**DATA EXCERPTS**
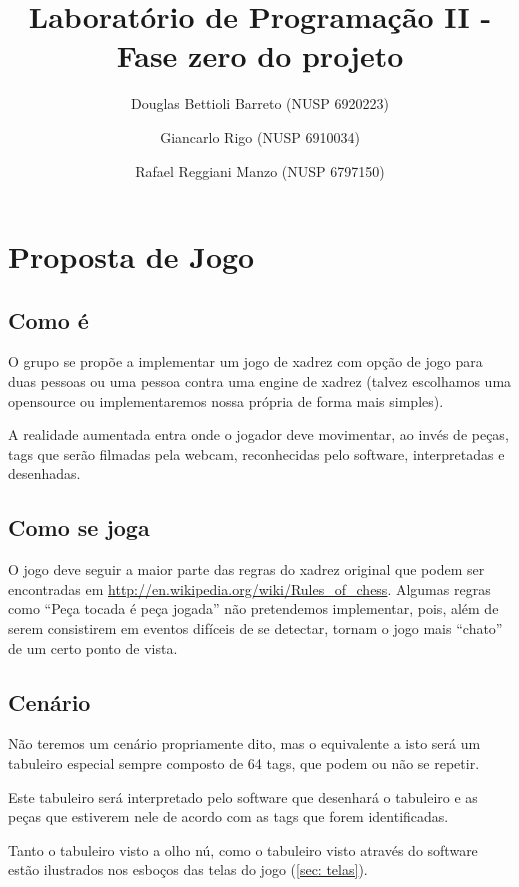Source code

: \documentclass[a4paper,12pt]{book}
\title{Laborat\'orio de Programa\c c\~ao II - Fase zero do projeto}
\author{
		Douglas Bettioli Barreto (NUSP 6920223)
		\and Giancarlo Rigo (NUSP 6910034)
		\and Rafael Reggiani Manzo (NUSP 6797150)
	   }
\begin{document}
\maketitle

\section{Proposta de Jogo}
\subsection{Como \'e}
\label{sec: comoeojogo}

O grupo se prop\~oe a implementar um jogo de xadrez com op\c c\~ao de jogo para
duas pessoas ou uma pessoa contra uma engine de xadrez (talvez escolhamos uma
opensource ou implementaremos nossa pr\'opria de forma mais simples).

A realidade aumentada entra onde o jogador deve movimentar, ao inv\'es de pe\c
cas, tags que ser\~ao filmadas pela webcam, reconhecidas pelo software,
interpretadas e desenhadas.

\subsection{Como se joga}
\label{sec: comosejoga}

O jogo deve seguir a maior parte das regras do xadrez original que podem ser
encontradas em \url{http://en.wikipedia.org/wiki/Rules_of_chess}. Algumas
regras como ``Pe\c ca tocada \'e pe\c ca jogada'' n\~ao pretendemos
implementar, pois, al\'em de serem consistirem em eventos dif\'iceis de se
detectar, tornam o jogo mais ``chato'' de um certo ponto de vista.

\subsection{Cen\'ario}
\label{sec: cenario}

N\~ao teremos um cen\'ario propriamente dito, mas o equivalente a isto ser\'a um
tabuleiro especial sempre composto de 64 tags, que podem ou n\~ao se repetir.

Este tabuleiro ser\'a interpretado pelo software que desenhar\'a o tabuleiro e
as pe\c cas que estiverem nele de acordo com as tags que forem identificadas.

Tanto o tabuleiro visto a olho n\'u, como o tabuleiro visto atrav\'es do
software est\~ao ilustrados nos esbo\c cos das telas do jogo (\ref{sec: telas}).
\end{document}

--

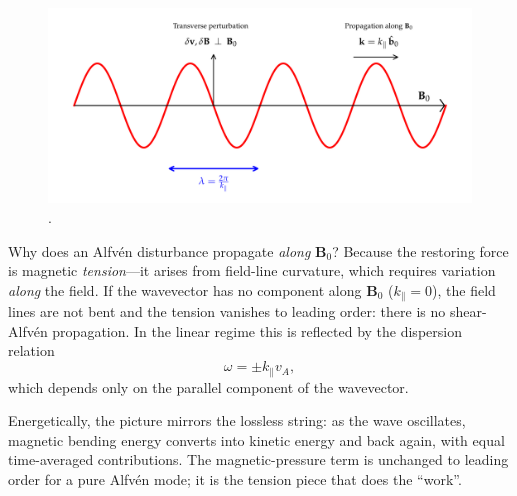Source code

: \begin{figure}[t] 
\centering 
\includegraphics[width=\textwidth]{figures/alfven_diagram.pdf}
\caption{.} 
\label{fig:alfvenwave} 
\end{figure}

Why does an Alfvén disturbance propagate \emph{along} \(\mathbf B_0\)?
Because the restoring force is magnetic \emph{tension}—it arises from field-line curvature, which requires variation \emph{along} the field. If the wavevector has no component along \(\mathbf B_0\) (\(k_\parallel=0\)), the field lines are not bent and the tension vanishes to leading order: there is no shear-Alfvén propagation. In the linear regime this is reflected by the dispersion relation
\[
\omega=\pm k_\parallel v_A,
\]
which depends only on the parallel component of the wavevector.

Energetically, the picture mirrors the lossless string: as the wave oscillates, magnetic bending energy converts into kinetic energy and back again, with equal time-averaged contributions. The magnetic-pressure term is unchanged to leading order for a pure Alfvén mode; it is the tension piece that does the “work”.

**PROBLEM DETAILS**
Scan the listing above for the word "order" and copy every line that holds it.

**RESULT FOR THIS TASK**
Because the restoring force is magnetic \emph{tension}—it arises from field-line curvature, which requires variation \emph{along} the field. If the wavevector has no component along \(\mathbf B_0\) (\(k_\parallel=0\)), the field lines are not bent and the tension vanishes to leading order: there is no shear-Alfvén propagation. In the linear regime this is reflected by the dispersion relation
Energetically, the picture mirrors the lossless string: as the wave oscillates, magnetic bending energy converts into kinetic energy and back again, with equal time-averaged contributions. The magnetic-pressure term is unchanged to leading order for a pure Alfvén mode; it is the tension piece that does the “work”.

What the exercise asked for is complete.